Author Interview: Paula Margulies


The Tao of Book Publicity

New (and even old…er, experienced) writers often struggle with book marketing. Where to start? What are the best strategies?How much marketing is too much? Do I need a publicist?

Today I’m pleased to bring you an interview with Paula Margulies as she discusses her new book The Tao of Book Publicity: A Beginner’s Guide to Book Promotion and answers questions every writer needs to know. Isn’t the cover stunning? I just want to dive into that lush green pond. At the end of the post you will find information on a giveaway, so watch for that!

The Tao of Book Publicity has received early praise from the publishing community, including Huffington Post contributor and Author Magazine editor, Bill Kenower, Southern California Writers’ Conference director, Michael Stephen Gregory, and UCSD writing instructor, Marni Freedman, who writes, “The Tao of Book Publicity is filled with easy-to-implement, savvy, practical advice from an experienced industry insider. Paula Margulies breaks down the often-confusing landscape of book publicity with clarity, humor, and insight. Don’t promote without reading it first!”

Now, here is Paula to tell us more about book publicity.

Paula Margulies

You have been a book publicist for more than 25 years. What made you finally decide to write a guidebook on promotion for authors?

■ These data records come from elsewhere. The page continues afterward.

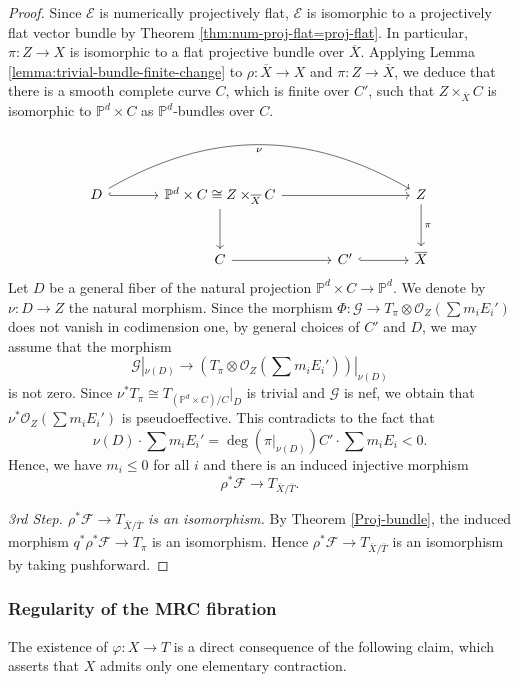 \documentclass[english,reqno]{amsart}
\newcommand\bbP{{\mathbb P}}
\newcommand\sE{{\mathscr E}}
\newcommand\sF{{\mathscr F}}
\newcommand\sG{{\mathscr G}}
\newcommand\sO{{\mathscr O}}
\theoremstyle{plain}
\theoremstyle{definition}
\numberwithin{equation}{section} %
\begin{document}
\begin{proof}
	Since $\sE$ is numerically projectively flat, $\sE$ is isomorphic to a projectively flat vector bundle by Theorem \ref{thm:num-proj-flat=proj-flat}. In particular, $\pi\colon Z\rightarrow X$ is isomorphic to a flat projective bundle over $\overline{X}$. Applying Lemma \ref{lemma:trivial-bundle-finite-change} to $\rho\colon \overline{X}\rightarrow X$ and $\pi\colon Z\rightarrow \overline{X}$, we deduce that there is a smooth complete curve $C$, which is finite over $C'$, such that  $Z\times_{\overline{X}} C$ is isomorphic to $\mathbb{P}^d\times C$ as $\bbP^d$-bundles over $C$.
	\[
	\begin{tikzcd}[column sep=large, row sep=large]
	D \arrow[bend left]{rrr}[swap]{\nu}\arrow[r,hookrightarrow] &  \mathbb{P}^d\times C \cong Z\times_{\overline{X}} C \arrow[rr] \dar & & Z \dar{\pi}\\
	& C  \rar & C' \arrow[r,hookrightarrow] &  \overline{X}
	\end{tikzcd}
	\]
	Let $D$ be a general fiber of the natural projection $\mathbb{P}^d\times C\to \mathbb{P}^d$. We denote by $\nu\colon D \to Z$ the natural morphism. Since the morphism $\Phi\colon\sG\rightarrow T_{\pi}\otimes \sO_{Z}(\sum m_i E_i')$ does not vanish in codimension one,  by general choices of $C'$ and $D$, we may assume that   the morphism $$\sG|_{\nu(D)}  \to (T_{\pi} \otimes \sO_{Z}(\sum m_iE_i'))|_{\nu(D)}$$  is not zero.
	Since $\nu^*T_{\pi} \cong T_{(\mathbb{P}^d\times C)/C}|_D$ is trivial and  $\sG$ is nef, we obtain that $\nu^* \sO_{Z}(\sum m_iE_i')$ is pseudoeffective. This contradicts to the fact that 
	$$
	\nu(D)\cdot \sum m_i E_i'=\deg(\pi\vert_{\nu(D)}) C'\cdot \sum m_iE_i <0.
	$$
	Hence, we have $m_i\leq 0$ for all $i$ and there is  an induced injective morphism 
	\[
	\rho^*\sF\rightarrow T_{\overline{X}/\overline{T}}.
	\]
	\smallskip
	
	
	\textit{3rd Step. $\rho^*\sF\rightarrow T_{\overline{X}/\overline{T}}$ is an isomorphism.} By Theorem \ref{Proj-bundle}, the induced morphism $q^*\rho^*\sF\rightarrow T_{\pi}$ is an isomorphism.  Hence   $\rho^*\sF \rightarrow T_{\overline{X}/\overline{T}}$ is   an isomorphism  by taking pushforward.
\end{proof}

\subsubsection{Regularity of the MRC fibration}

The existence of $\varphi\colon X\rightarrow T$ is a direct consequence of the following claim, which asserts that $X$ admits only one elementary contraction.
\end{document}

In the course of my publicity work, I’ve received calls from hundreds of authors, many of whom ask the same questions: When do I start my publicity campaign? How much should I plan to spend? Do I need a website? How do I build a platform? What price should I give my book? Do I have to use social media and, if so, which sites are best? Should I print a hardcover version, or will a paperback suffice? Do I need to enter contests? How can I get more reviews?

These are all important questions, and since so many authors seem to have the same concerns about their books, I decided to share what I’ve learned over the years as a publicist in one convenient, inexpensive resource guide.

The Tao of Book Publicity has a Zen look and feel to the cover and title. How does understanding the Tao principles help authors to promote their books?

I chose the Tao as a way of offering authors a practical philosophy on how they might approach book marketing. There are many authors who find promotion crass and time-consuming; a good majority would rather be writing than spending time trying to develop promotional material and schedules for themselves and their work. But I’ve found that book promotion can be a rewarding and fulfilling activity if done with the right perspective in mind.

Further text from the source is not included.